Prognóstico: ¿Se supera?
La buena noticia es que muchas alergias infantiles desaparecen. Alrededor del 80% de los niños superan la alergia a la leche y al huevo antes de los 16 años. Pero solo el 20% supera la alergia al maní, y menos del 10% la de las nueces.
Una buena señal es si el niño puede comer alimentos horneados con leche o huevo. Si puede comer galletas o pasteles con huevo sin reacción, tiene un 75% de probabilidades de superar la alergia en tres años. Si no puede, solo un 35% lo logra.
La alergia a la proteína del huevo que resiste el calor (Gal d 2) es más persistente. La que se destruye con la cocción (Gal d 1) se supera más fácilmente. Por eso, los análisis por componentes también predicen el futuro.
Prevención de la anafilaxia: Más allá de la epinefrina
Evitar la anafilaxia no es solo tener un autoinyector. Es un sistema. Los niños con alergias tienen un 50-80% de probabilidades de tener una exposición accidental en cinco años. Y en un 25-35% de esos casos, necesitan epinefrina.
Las escuelas que implementan protocolos claros -entrenamiento al personal, almacenamiento de epinefrina, educación a los compañeros- reducen las visitas a urgencias en un 32%. Los autoinyectores con voz, como Auvi-Q, mejoran la tasa de uso correcto del 60% al 92% en simulacros.
Y no subestimes la importancia del plan de acción. Un plan escrito, firmado por el médico, que dice exactamente qué hacer en cada síntoma, aumenta la probabilidad de que alguien actúe a tiempo. No es un papel. Es una hoja de vida.
¿Qué está por venir?
Los estudios actuales están probando cosas nuevas. El ensayo PREPARE está viendo si darle a las madres 4,400 UI de vitamina D al día durante el embarazo reduce alergias en los bebés. Otro estudio, EAT2, está introduciendo seis alimentos alérgenos (leche, huevo, maní, sésamo, pescado, trigo) a los 3 meses para ver si previene múltiples alergias.

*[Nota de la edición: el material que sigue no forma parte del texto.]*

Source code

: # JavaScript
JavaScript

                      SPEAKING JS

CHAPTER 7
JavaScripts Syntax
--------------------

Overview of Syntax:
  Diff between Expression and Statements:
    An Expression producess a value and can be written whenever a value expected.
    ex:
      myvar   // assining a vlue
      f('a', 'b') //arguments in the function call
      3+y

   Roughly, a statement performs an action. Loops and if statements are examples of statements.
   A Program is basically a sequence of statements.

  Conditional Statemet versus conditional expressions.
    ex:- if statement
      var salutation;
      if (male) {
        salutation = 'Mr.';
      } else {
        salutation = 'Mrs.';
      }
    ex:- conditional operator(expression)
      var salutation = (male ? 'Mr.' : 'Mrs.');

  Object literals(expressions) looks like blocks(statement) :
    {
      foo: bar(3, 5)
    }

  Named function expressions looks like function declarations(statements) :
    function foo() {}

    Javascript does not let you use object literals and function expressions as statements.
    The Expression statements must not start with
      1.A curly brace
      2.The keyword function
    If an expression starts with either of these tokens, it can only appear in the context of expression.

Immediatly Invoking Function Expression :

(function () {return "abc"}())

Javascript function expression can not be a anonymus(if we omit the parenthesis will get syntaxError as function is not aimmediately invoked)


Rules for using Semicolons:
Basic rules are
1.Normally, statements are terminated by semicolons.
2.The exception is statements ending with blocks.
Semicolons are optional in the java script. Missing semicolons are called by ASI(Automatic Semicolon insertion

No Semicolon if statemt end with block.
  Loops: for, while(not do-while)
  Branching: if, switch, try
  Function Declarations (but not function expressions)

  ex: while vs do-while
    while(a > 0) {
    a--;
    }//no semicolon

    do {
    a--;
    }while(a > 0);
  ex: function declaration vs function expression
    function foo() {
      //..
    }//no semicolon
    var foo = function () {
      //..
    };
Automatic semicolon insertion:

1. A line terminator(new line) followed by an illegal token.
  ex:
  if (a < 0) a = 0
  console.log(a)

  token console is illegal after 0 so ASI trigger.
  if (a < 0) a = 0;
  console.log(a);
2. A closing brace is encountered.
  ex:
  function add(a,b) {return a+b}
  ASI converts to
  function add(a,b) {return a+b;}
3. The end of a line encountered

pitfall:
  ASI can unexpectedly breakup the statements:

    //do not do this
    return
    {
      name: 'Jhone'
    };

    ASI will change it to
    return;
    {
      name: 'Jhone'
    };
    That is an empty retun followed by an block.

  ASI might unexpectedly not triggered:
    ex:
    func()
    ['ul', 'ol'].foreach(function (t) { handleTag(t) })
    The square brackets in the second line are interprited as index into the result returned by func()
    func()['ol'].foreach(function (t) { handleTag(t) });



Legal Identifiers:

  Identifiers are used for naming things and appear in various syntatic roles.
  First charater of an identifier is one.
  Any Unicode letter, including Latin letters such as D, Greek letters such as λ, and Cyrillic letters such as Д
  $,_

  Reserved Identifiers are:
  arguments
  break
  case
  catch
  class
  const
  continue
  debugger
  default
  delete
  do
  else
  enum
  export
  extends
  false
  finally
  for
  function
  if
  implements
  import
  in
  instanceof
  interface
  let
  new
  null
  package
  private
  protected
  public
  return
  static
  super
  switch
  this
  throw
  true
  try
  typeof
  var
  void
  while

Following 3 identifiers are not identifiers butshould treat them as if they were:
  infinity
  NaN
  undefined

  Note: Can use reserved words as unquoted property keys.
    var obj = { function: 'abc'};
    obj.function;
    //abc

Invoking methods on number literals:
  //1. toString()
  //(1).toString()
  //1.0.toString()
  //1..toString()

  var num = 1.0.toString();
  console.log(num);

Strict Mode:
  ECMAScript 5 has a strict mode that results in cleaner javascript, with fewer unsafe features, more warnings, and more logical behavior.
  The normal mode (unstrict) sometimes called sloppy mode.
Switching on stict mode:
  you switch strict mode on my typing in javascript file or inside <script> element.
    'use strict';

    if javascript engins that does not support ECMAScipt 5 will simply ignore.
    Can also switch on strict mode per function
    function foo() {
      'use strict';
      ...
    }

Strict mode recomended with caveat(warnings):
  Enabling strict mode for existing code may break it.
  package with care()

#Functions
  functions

La investigación en bacterias y microbioma también avanza. Los niños criados en granjas tienen menos alergias. Se están probando suplementos con lisis bacterianas para imitar ese efecto. Pero no hay evidencia sólida de que los probióticos ayuden. La revisión Cochrane lo dice claro: no hay beneficio comprobado.
Lo que sí está claro: la prevención ha cambiado. Ya no se trata de evitar. Se trata de introducir temprano, con cuidado, y con apoyo. La ciencia ya no teme a los alimentos. Los entiende.
¿Qué hacer si sospechas una reacción?
Si alguien tiene síntomas como:
- Ronchas o hinchazón en labios, cara o garganta
- Dificultad para respirar, sibilancias o voz ronca
- Desmayo, mareo, pulso débil
- Vómitos o diarrea repentinos, junto con otros síntomas
Actúa así:
- Administra epinefrina inmediatamente. No esperes.
- Llama al 112.
- Acuesta a la persona con las piernas elevadas, si está consciente.
- Si se desmaya, ponla en posición lateral de seguridad.
- Si no mejora en 5-15 minutos, administra la segunda dosis.
No uses antihistamínicos como primera línea. No los confundas con la solución. Solo la epinefrina salva vidas.